Hendricks County Flyer, Avon, IN

December 23, 2009

Don’t worry this will only hurt a little


I have a deep distrust of such phrases as “This won’t hurt” and “You might feel a little discomfort.”

With good reason, too. They’re usually BIG FAT LIES.

“This won’t hurt” came into play when I was a kid, and subject to the usual kid injuries. My mother would hustle up brandishing a bottle of merthiolate, a bright red concoction made of gasoline, pickle juice, and Tabasco, once believed to have strong medicinal powers for injuries of the miscellaneous boo-boo variety. “This won’t hurt,” she’d say. Then she’d dab the little wand from the bottle directly onto your injury, you would either (a) begin jumping around the room, screaming for someone to call a real doctor, or (b.) faint.

“You might feel a little discomfort,” came from the lips of the dentist (who shall remain nameless) who convinced me, at the age of 13, that I was far to grown up to have a tooth filled while shot full of that sissy novocaine. For years I have fantasized about saying “You may feel a little discomfort” right before I drove over his foot.

These came to mind earlier this week as I lay on a hospital bed, waiting to have a cataract removed from my left eye. And not feeling too happy about it.

Here’s the deal: I haven’t eaten since the midnight previous, as instructed. I haven’t had my morning tea, either. I am, to put it mildly, grouchy. Besides, I’ve already felt “just a pinch” from the nurse who drove a railroad spike into my arm for a blood sample and installation of a spigot in my arm.

So I’m lying there, under those conditions, wondering what’s next, when the anesthesiologist comes in, all bright and chipper, to give me something relax me, and to numb the area of the eye in question.

“You might feel a little discomfort,” he says.
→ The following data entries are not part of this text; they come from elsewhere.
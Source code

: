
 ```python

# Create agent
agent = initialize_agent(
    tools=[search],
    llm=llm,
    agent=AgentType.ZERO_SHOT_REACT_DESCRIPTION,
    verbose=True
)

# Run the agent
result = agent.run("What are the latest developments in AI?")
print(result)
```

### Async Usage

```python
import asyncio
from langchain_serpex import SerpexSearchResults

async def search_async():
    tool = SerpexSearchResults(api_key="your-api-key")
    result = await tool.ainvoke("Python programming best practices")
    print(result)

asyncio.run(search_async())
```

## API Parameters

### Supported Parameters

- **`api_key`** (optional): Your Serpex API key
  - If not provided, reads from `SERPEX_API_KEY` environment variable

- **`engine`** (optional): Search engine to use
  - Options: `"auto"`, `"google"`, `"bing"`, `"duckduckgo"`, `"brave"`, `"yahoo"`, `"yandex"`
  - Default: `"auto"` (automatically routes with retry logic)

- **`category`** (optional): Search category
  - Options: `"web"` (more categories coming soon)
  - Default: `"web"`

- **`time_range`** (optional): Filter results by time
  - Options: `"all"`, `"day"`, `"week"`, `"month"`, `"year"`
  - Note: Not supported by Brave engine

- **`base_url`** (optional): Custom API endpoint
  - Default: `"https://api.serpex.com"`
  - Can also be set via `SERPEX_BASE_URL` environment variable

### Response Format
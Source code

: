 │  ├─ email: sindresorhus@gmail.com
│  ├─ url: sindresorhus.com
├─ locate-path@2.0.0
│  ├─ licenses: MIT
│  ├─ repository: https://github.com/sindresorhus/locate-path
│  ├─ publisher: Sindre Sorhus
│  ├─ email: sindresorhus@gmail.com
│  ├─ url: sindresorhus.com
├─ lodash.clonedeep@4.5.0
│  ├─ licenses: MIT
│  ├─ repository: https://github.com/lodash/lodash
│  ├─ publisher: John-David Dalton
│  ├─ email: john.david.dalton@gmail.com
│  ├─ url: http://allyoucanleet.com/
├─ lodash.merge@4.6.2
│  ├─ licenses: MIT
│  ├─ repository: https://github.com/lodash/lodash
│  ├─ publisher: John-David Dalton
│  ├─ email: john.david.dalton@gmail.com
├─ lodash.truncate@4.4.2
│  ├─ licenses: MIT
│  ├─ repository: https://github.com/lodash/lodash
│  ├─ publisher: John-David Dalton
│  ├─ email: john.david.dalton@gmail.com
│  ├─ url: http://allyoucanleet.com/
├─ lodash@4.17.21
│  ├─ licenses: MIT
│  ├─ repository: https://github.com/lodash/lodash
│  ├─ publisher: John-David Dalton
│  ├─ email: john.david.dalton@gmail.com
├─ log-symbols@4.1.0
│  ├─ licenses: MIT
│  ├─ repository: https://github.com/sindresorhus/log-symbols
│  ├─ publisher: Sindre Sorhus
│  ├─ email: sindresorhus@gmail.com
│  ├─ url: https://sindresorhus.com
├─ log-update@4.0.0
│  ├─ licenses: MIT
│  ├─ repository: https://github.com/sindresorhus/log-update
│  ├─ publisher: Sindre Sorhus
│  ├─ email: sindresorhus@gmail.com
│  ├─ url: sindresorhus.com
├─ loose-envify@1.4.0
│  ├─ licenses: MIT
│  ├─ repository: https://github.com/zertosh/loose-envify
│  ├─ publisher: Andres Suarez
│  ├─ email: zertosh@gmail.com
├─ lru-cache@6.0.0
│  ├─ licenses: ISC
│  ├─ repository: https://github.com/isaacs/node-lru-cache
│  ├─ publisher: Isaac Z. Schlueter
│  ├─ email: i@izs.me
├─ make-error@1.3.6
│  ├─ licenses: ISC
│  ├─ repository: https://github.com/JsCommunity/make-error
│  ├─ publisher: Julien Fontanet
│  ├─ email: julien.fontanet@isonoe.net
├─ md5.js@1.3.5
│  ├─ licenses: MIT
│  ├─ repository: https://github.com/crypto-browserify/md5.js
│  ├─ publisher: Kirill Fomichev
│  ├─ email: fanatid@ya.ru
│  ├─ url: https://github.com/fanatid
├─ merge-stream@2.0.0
Warning bells and sirens are clanging in my head. I am straining with what is left of my eyesight can see if this guy looks anything like my old dentist. I’m thinking he does, because he’s wearing a mask. I start to think ... and then find I have lost the capacity to think. I can’t form a coherent thought.

That relaxer stuff they gave me was really, really good.

He gives my eye one last shot. “This won’t hurt,” he says. No warning bells this time. Oh, it hurt all right. I just didn’t care.

Then I’m off to the emergency room, where my ophthalmologist is waiting with a bunch of very friendly nurses. They cover my face except for the eye in question and then they do something to it that they say is going to fix everything. I can’t really say. I wasn’t paying close attention. I was too relaxed. And wondering where I could get some of that stuff.

A few minutes later I was in recovery, and a few minutes after that I was in the car coming home. And home is where I am now, with a patch over my eye, most of the numbness gone from my face, and lots of music to listen to.

I’m supposed to relax the rest of the day. Noooooo problem. That is GOOD relaxer. I’ll be fine.

Unless Mom comes over with a bottle of merthiolate.